=== Data to use ===

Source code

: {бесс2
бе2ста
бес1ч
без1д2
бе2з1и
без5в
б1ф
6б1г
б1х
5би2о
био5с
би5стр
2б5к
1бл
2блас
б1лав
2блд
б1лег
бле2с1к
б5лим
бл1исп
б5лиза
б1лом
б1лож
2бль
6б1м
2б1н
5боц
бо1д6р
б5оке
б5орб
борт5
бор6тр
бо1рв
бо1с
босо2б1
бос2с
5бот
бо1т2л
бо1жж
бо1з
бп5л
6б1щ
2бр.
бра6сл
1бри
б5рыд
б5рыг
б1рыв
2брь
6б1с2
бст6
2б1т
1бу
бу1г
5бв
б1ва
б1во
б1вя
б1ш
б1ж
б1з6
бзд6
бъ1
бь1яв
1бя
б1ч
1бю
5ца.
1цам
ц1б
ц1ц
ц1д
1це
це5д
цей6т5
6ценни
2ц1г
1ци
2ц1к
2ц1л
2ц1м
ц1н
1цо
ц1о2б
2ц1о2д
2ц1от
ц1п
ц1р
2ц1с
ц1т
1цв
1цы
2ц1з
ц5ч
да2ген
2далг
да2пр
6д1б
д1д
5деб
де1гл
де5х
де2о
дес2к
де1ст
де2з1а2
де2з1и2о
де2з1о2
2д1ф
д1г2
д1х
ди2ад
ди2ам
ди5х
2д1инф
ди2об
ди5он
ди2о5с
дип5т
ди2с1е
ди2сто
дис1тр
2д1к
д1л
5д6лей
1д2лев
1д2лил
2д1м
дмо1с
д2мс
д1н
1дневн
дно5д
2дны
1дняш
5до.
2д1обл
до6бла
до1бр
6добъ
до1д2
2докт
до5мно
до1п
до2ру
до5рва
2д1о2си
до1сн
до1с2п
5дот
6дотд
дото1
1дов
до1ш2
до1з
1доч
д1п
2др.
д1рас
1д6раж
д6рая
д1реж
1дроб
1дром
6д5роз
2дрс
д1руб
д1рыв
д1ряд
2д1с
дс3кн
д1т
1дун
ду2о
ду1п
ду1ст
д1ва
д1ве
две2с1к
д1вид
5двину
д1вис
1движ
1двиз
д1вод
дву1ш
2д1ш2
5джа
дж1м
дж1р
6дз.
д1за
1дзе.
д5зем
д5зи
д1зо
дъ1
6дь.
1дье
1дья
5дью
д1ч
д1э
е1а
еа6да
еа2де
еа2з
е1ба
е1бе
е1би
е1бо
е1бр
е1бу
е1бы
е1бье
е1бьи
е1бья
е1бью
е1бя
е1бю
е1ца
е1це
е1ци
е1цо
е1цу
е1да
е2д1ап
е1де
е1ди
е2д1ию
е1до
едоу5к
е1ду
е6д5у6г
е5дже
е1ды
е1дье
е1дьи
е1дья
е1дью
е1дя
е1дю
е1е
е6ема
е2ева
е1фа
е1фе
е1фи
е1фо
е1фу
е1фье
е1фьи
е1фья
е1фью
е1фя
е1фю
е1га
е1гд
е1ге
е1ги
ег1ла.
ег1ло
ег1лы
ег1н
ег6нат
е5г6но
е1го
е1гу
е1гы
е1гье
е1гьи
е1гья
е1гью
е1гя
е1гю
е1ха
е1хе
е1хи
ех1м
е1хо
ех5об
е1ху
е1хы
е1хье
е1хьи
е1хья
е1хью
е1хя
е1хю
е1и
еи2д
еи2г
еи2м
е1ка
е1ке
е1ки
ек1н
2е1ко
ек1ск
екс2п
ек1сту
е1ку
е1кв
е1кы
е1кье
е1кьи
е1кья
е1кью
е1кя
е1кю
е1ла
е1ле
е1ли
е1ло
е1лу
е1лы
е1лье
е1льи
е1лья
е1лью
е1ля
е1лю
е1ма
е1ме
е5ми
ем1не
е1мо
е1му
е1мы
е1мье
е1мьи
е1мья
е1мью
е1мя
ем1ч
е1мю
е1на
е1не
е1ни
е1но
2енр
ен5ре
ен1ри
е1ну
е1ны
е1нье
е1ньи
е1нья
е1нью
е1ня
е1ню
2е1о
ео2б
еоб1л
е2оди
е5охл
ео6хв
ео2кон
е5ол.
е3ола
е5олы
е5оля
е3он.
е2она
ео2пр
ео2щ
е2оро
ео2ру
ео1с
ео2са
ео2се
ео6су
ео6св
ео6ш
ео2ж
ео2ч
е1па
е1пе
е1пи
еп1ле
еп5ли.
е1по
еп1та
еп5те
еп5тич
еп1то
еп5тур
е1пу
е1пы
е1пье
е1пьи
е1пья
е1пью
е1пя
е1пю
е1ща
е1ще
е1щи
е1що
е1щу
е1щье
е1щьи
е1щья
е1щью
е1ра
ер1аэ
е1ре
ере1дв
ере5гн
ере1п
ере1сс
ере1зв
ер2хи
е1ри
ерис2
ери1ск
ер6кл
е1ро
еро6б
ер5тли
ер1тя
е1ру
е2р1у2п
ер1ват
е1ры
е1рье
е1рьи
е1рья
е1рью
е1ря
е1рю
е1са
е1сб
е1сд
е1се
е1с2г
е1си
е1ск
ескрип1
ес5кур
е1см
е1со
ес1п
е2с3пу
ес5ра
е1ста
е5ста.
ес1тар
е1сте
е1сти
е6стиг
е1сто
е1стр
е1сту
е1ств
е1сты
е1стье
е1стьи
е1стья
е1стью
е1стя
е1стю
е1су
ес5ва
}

===

▶ _Activity_:
The reply should consist of all the records, repeated exactly.

▶ _Solution for this problem_:
Source code

: {бесс2
бе2ста
бес1ч
без1д2
бе2з1и
без5в
б1ф
6б1г
б1х
5би2о
био5с
би5стр
2б5к
1бл
2блас
б1лав
2блд
б1лег
бле2с1к
б5лим
бл1исп
б5лиза
б1лом
б1лож
2бль
6б1м
2б1н
5боц
бо1д6р
б5оке
б5орб
борт5
бор6тр
бо1рв
бо1с
босо2б1
бос2с
5бот
бо1т2л
бо1жж
бо1з
бп5л
6б1щ
2бр.
бра6сл
1бри
б5рыд
б5рыг
б1рыв
2брь
6б1с2
бст6
2б1т
1бу
бу1г
5бв
б1ва
б1во
б1вя
б1ш
б1ж
б1з6
бзд6
бъ1
бь1яв
1бя
б1ч
1бю
5ца.
1цам
ц1б
ц1ц
ц1д
1це
це5д
цей6т5
6ценни
2ц1г
1ци
2ц1к
2ц1л
2ц1м
ц1н
1цо
ц1о2б
2ц1о2д
2ц1от
ц1п
ц1р
2ц1с
ц1т
1цв
1цы
2ц1з
ц5ч
да2ген
2далг
да2пр
6д1б
д1д
5деб
де1гл
де5х
де2о
дес2к
де1ст
де2з1а2
де2з1и2о
де2з1о2
2д1ф
д1г2
д1х
ди2ад
ди2ам
ди5х
2д1инф
ди2об
ди5он
ди2о5с
дип5т
ди2с1е
ди2сто
дис1тр
2д1к
д1л
5д6лей
1д2лев
1д2лил
2д1м
дмо1с
д2мс
д1н
1дневн
дно5д
2дны
1дняш
5до.
2д1обл
до6бла
до1бр
6добъ
до1д2
2докт
до5мно
до1п
до2ру
до5рва
2д1о2си
до1сн
до1с2п
5дот
6дотд
дото1
1дов
до1ш2
до1з
1доч
д1п
2др.
д1рас
1д6раж
д6рая
д1реж
1дроб
1дром
6д5роз
2дрс
д1руб
д1рыв
д1ряд
2д1с
дс3кн
д1т
1дун
ду2о
ду1п
ду1ст
д1ва
д1ве
две2с1к
д1вид
5двину
д1вис
1движ
1двиз
д1вод
дву1ш
2д1ш2
5джа
дж1м
дж1р
6дз.
д1за
1дзе.
д5зем
д5зи
д1зо
дъ1
6дь.
1дье
1дья
5дью
д1ч
д1э
е1а
еа6да
еа2де
еа2з
е1ба
е1бе
е1би
е1бо
е1бр
е1бу
е1бы
е1бье
е1бьи
е1бья
е1бью
е1бя
е1бю
е1ца
е1це
е1ци
е1цо
е1цу
е1да
е2д1ап
е1де
е1ди
е2д1ию
е1до
едоу5к
е1ду
е6д5у6г
е5дже
е1ды
е1дье
е1дьи
е1дья
е1дью
е1дя
е1дю
е1е
е6ема
е2ева
е1фа
е1фе
е1фи
е1фо
е1фу
е1фье
е1фьи
е1фья
е1фью
е1фя
е1фю
е1га
е1гд
е1ге
е1ги
ег1ла.
ег1ло
ег1лы
ег1н
ег6нат
е5г6но
е1го
е1гу
е1гы
е1гье
е1гьи
е1гья
е1гью
е1гя
е1гю
е1ха
е1хе
е1хи
ех1м
е1хо
ех5об
е1ху
е1хы
е1хье
е1хьи
е1хья
е1хью
е1хя
е1хю
е1и
еи2д
еи2г
еи2м
е1ка
е1ке
е1ки
ек1н
2е1ко
ек1ск
екс2п
ек1сту
е1ку
е1кв
е1кы
е1кье
е1кьи
е1кья
е1кью
е1кя
е1кю
е1ла
е1ле
е1ли
е1ло
е1лу
е1лы
е1лье
е1льи
е1лья
е1лью
е1ля
е1лю
е1ма
е1ме
е5ми
ем1не
е1мо
е1му
е1мы
е1мье
е1мьи
е1мья
е1мью
е1мя
ем1ч
е1мю
е1на
е1не
е1ни
е1но
2енр
ен5ре
ен1ри
е1ну
е1ны
е1нье
е1ньи
е1нья
е1нью
е1ня
е1ню
2е1о
ео2б
еоб1л
е2оди
е5охл
ео6хв
ео2кон
е5ол.
е3ола
е5олы
е5оля
е3он.
е2она
ео2пр
ео2щ
е2оро
ео2ру
ео1с
ео2са
ео2се
ео6су
ео6св
ео6ш
ео2ж
ео2ч
е1па
е1пе
е1пи
еп1ле
еп5ли.
е1по
еп1та
еп5те
еп5тич
еп1то
еп5тур
е1пу
е1пы
е1пье
е1пьи
е1пья
е1пью
е1пя
е1пю
е1ща
е1ще
е1щи
е1що
е1щу
е1щье
е1щьи
е1щья
е1щью
е1ра
ер1аэ
е1ре
ере1дв
ере5гн
ере1п
ере1сс
ере1зв
ер2хи
е1ри
ерис2
ери1ск
ер6кл
е1ро
еро6б
ер5тли
ер1тя
е1ру
е2р1у2п
ер1ват
е1ры
е1рье
е1рьи
е1рья
е1рью
е1ря
е1рю
е1са
е1сб
е1сд
е1се
е1с2г
е1си
е1ск
ескрип1
ес5кур
е1см
е1со
ес1п
е2с3пу
ес5ра
е1ста
е5ста.
ес1тар
е1сте
е1сти
е6стиг
е1сто
е1стр
е1сту
е1ств
е1сты
е1стье
е1стьи
е1стья
е1стью
е1стя
е1стю
е1су
ес5ва
}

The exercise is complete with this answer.